Mauro Vecchio

USA, al lavoro ci pensa Google Ads

Un copywriter newyorchese sfrutta la piattaforma pubblicitaria di BigG per recapitare a cinque grandi creativi una domanda d'assunzione. Domanda che i creativi hanno visto, una volta cercato il proprio nome sul motore di ricerca

Roma - Si intitola The Google Job Experiment ed è un video apparso recentemente sul portalone di video sharing YouTube. A realizzarlo, Alec Brownstein, un copywriter statunitense alla disperata ricerca di un posto di lavoro nel campo dell'advertising.

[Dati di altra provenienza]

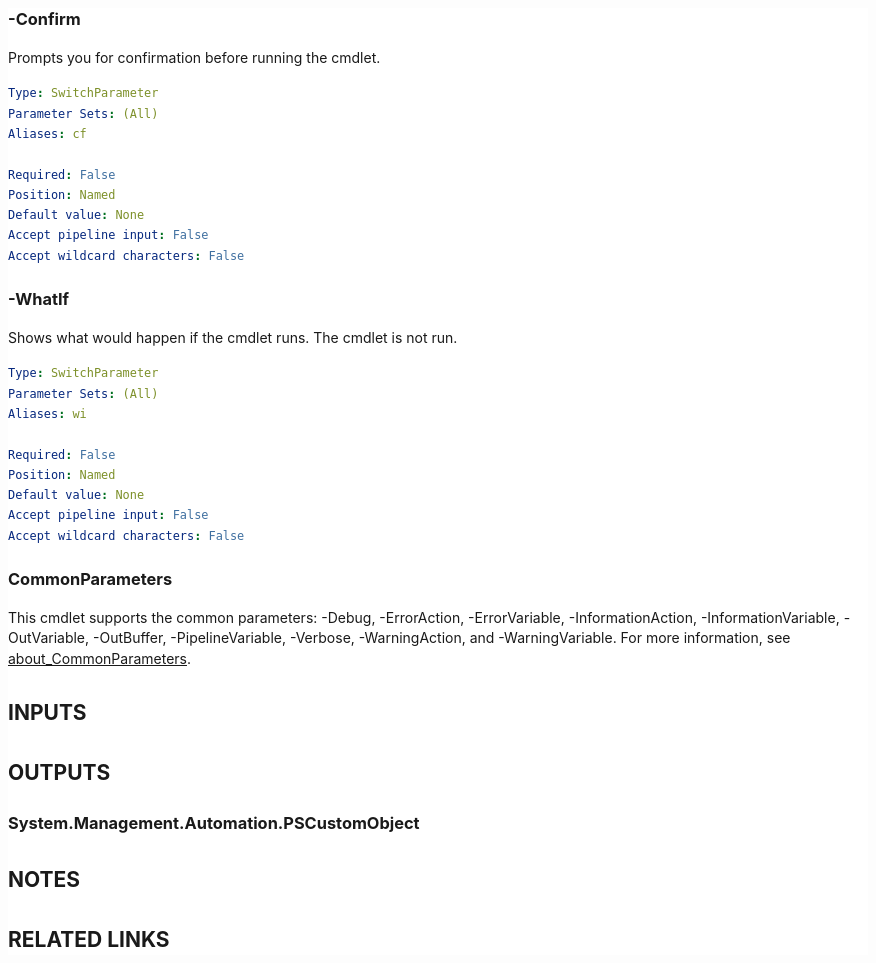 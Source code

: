 ### -Confirm
Prompts you for confirmation before running the cmdlet.

```yaml
Type: SwitchParameter
Parameter Sets: (All)
Aliases: cf

Required: False
Position: Named
Default value: None
Accept pipeline input: False
Accept wildcard characters: False
```

### -WhatIf
Shows what would happen if the cmdlet runs.
The cmdlet is not run.

```yaml
Type: SwitchParameter
Parameter Sets: (All)
Aliases: wi

Required: False
Position: Named
Default value: None
Accept pipeline input: False
Accept wildcard characters: False
```

### CommonParameters
This cmdlet supports the common parameters: -Debug, -ErrorAction, -ErrorVariable, -InformationAction, -InformationVariable, -OutVariable, -OutBuffer, -PipelineVariable, -Verbose, -WarningAction, and -WarningVariable. For more information, see [about_CommonParameters](http://go.microsoft.com/fwlink/?LinkID=113216).

## INPUTS

## OUTPUTS

### System.Management.Automation.PSCustomObject
## NOTES

## RELATED LINKS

Un compito arduo, dati gli effetti ancora evidenti della crisi economica e una certa difficoltà a catturare l'attenzione dei grandi pubblicitari newyorchesi.

Ma Alec Brownstein ce l'ha fatta, riponendo una fiducia quasi cieca sull'abbondante vanità di cinque grandi creative director della Grande Mela. D'altronde, per le ragioni più diverse, sono numerosi coloro che hanno provato l'ebbrezza di cercare il proprio nome su Google.

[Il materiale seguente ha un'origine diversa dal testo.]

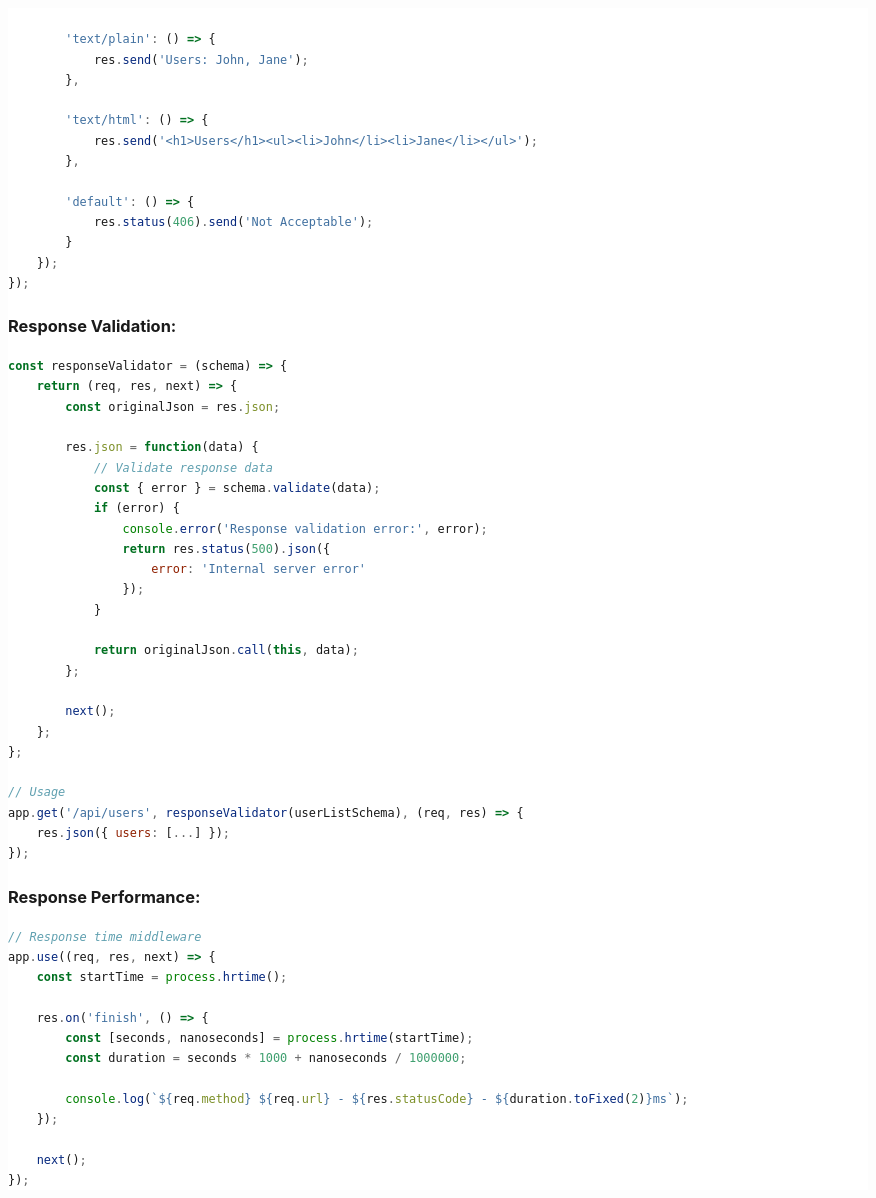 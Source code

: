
 ```javascript
        
        'text/plain': () => {
            res.send('Users: John, Jane');
        },
        
        'text/html': () => {
            res.send('<h1>Users</h1><ul><li>John</li><li>Jane</li></ul>');
        },
        
        'default': () => {
            res.status(406).send('Not Acceptable');
        }
    });
});
```

### **Response Validation:**
```javascript
const responseValidator = (schema) => {
    return (req, res, next) => {
        const originalJson = res.json;
        
        res.json = function(data) {
            // Validate response data
            const { error } = schema.validate(data);
            if (error) {
                console.error('Response validation error:', error);
                return res.status(500).json({
                    error: 'Internal server error'
                });
            }
            
            return originalJson.call(this, data);
        };
        
        next();
    };
};

// Usage
app.get('/api/users', responseValidator(userListSchema), (req, res) => {
    res.json({ users: [...] });
});
```

### **Response Performance:**
```javascript
// Response time middleware
app.use((req, res, next) => {
    const startTime = process.hrtime();
    
    res.on('finish', () => {
        const [seconds, nanoseconds] = process.hrtime(startTime);
        const duration = seconds * 1000 + nanoseconds / 1000000;
        
        console.log(`${req.method} ${req.url} - ${res.statusCode} - ${duration.toFixed(2)}ms`);
    });
    
    next();
});
```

E così hanno fatto infatti Ian Reichenthal e Scott Vitrone, a capo dell'agenzia pubblicitaria Y&R. Dopo aver cercato il proprio nome sul popolare motore di ricerca, Reichenthal si è visto comparire un particolare messaggio, al primo posto dei risultati forniti da Google. "Hey, Ian Reichenthal. Googlarti è divertente. Anche assumermi lo è". E subito sotto, il sito ufficiale di Alec Brownstein.
Quattro pubblicitari su cinque hanno a quel punto proposto un colloquio all'uomo, evidentemente entusiasti della sua stramba lettera di presentazione. Quindi è arrivato il tanto ambito posto di lavoro, da parte appunto dell'agenzia Y&R. E Brownstein ha anche sottolineato come il tutto gli sia costato semplicemente 6 dollari. Spesi ovviamente sulla piattaforma Google Ads.